Task details:
Below are records; repeat them all exactly.

Recorded data:

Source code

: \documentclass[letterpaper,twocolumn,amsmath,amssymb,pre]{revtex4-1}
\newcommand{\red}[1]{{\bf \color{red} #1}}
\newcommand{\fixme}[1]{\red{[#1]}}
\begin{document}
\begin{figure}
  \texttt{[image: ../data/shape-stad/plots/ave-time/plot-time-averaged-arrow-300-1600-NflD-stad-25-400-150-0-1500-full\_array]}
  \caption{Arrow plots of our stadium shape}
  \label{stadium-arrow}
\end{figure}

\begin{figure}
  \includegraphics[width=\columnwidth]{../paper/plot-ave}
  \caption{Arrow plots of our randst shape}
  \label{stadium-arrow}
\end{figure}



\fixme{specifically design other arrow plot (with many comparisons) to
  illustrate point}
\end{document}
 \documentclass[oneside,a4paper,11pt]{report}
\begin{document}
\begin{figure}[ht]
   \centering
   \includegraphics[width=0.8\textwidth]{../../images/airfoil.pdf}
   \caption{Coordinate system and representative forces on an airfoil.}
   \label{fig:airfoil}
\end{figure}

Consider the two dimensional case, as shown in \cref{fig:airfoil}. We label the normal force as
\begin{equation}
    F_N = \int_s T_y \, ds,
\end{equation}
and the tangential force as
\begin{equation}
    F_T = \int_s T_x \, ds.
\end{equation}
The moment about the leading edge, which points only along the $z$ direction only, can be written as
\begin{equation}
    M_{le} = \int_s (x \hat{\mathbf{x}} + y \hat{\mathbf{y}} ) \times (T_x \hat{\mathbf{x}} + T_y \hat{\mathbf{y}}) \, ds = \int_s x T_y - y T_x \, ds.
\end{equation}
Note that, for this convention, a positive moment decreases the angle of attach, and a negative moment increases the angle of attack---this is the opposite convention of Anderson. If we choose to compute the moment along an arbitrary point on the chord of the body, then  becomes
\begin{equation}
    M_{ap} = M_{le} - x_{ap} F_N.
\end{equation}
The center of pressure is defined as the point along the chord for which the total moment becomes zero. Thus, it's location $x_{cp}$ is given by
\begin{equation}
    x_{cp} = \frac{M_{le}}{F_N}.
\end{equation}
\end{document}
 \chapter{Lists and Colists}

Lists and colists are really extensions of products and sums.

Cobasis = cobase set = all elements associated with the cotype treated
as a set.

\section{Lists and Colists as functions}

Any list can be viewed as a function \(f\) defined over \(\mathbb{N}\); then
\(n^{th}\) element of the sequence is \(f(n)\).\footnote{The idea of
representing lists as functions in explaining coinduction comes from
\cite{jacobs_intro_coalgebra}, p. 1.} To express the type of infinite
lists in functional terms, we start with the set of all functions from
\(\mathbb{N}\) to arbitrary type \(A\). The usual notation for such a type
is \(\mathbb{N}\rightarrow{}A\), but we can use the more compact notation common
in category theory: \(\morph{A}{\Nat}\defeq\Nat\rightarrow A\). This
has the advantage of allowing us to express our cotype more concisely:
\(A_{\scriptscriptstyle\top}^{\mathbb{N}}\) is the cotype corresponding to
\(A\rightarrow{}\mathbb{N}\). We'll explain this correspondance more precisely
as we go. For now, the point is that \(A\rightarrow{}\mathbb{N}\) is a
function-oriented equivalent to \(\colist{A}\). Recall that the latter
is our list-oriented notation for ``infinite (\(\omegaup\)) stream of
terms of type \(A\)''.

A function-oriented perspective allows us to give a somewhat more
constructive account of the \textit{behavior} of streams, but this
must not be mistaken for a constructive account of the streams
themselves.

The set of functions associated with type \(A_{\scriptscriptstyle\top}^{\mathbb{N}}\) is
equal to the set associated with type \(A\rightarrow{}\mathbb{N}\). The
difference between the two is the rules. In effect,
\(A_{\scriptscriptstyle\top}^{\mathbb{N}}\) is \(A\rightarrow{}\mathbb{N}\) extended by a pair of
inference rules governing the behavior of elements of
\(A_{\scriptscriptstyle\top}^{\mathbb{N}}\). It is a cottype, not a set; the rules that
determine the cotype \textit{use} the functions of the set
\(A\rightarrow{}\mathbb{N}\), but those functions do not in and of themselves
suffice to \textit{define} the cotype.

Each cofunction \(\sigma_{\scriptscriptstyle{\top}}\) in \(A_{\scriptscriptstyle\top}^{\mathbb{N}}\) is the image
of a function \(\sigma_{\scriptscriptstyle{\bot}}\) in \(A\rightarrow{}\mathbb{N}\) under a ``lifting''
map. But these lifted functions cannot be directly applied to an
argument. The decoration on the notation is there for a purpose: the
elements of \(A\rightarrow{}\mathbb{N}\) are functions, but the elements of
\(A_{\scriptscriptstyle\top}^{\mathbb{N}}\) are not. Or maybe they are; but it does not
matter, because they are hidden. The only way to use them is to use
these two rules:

Exercise result:
Source code

: \documentclass[letterpaper,twocolumn,amsmath,amssymb,pre]{revtex4-1}
\newcommand{\red}[1]{{\bf \color{red} #1}}
\newcommand{\fixme}[1]{\red{[#1]}}
\begin{document}
\begin{figure}
  \texttt{[image: ../data/shape-stad/plots/ave-time/plot-time-averaged-arrow-300-1600-NflD-stad-25-400-150-0-1500-full\_array]}
  \caption{Arrow plots of our stadium shape}
  \label{stadium-arrow}
\end{figure}

\begin{figure}
  \includegraphics[width=\columnwidth]{../paper/plot-ave}
  \caption{Arrow plots of our randst shape}
  \label{stadium-arrow}
\end{figure}



\fixme{specifically design other arrow plot (with many comparisons) to
  illustrate point}
\end{document}
 \documentclass[oneside,a4paper,11pt]{report}
\begin{document}
\begin{figure}[ht]
   \centering
   \includegraphics[width=0.8\textwidth]{../../images/airfoil.pdf}
   \caption{Coordinate system and representative forces on an airfoil.}
   \label{fig:airfoil}
\end{figure}

Consider the two dimensional case, as shown in \cref{fig:airfoil}. We label the normal force as
\begin{equation}
    F_N = \int_s T_y \, ds,
\end{equation}
and the tangential force as
\begin{equation}
    F_T = \int_s T_x \, ds.
\end{equation}
The moment about the leading edge, which points only along the $z$ direction only, can be written as
\begin{equation}
    M_{le} = \int_s (x \hat{\mathbf{x}} + y \hat{\mathbf{y}} ) \times (T_x \hat{\mathbf{x}} + T_y \hat{\mathbf{y}}) \, ds = \int_s x T_y - y T_x \, ds.
\end{equation}
Note that, for this convention, a positive moment decreases the angle of attach, and a negative moment increases the angle of attack---this is the opposite convention of Anderson. If we choose to compute the moment along an arbitrary point on the chord of the body, then  becomes
\begin{equation}
    M_{ap} = M_{le} - x_{ap} F_N.
\end{equation}
The center of pressure is defined as the point along the chord for which the total moment becomes zero. Thus, it's location $x_{cp}$ is given by
\begin{equation}
    x_{cp} = \frac{M_{le}}{F_N}.
\end{equation}
\end{document}
 \chapter{Lists and Colists}

Lists and colists are really extensions of products and sums.

Cobasis = cobase set = all elements associated with the cotype treated
as a set.

\section{Lists and Colists as functions}

Any list can be viewed as a function \(f\) defined over \(\mathbb{N}\); then
\(n^{th}\) element of the sequence is \(f(n)\).\footnote{The idea of
representing lists as functions in explaining coinduction comes from
\cite{jacobs_intro_coalgebra}, p. 1.} To express the type of infinite
lists in functional terms, we start with the set of all functions from
\(\mathbb{N}\) to arbitrary type \(A\). The usual notation for such a type
is \(\mathbb{N}\rightarrow{}A\), but we can use the more compact notation common
in category theory: \(\morph{A}{\Nat}\defeq\Nat\rightarrow A\). This
has the advantage of allowing us to express our cotype more concisely:
\(A_{\scriptscriptstyle\top}^{\mathbb{N}}\) is the cotype corresponding to
\(A\rightarrow{}\mathbb{N}\). We'll explain this correspondance more precisely
as we go. For now, the point is that \(A\rightarrow{}\mathbb{N}\) is a
function-oriented equivalent to \(\colist{A}\). Recall that the latter
is our list-oriented notation for ``infinite (\(\omegaup\)) stream of
terms of type \(A\)''.

A function-oriented perspective allows us to give a somewhat more
constructive account of the \textit{behavior} of streams, but this
must not be mistaken for a constructive account of the streams
themselves.

The set of functions associated with type \(A_{\scriptscriptstyle\top}^{\mathbb{N}}\) is
equal to the set associated with type \(A\rightarrow{}\mathbb{N}\). The
difference between the two is the rules. In effect,
\(A_{\scriptscriptstyle\top}^{\mathbb{N}}\) is \(A\rightarrow{}\mathbb{N}\) extended by a pair of
inference rules governing the behavior of elements of
\(A_{\scriptscriptstyle\top}^{\mathbb{N}}\). It is a cottype, not a set; the rules that
determine the cotype \textit{use} the functions of the set
\(A\rightarrow{}\mathbb{N}\), but those functions do not in and of themselves
suffice to \textit{define} the cotype.

Each cofunction \(\sigma_{\scriptscriptstyle{\top}}\) in \(A_{\scriptscriptstyle\top}^{\mathbb{N}}\) is the image
of a function \(\sigma_{\scriptscriptstyle{\bot}}\) in \(A\rightarrow{}\mathbb{N}\) under a ``lifting''
map. But these lifted functions cannot be directly applied to an
argument. The decoration on the notation is there for a purpose: the
elements of \(A\rightarrow{}\mathbb{N}\) are functions, but the elements of
\(A_{\scriptscriptstyle\top}^{\mathbb{N}}\) are not. Or maybe they are; but it does not
matter, because they are hidden. The only way to use them is to use
these two rules:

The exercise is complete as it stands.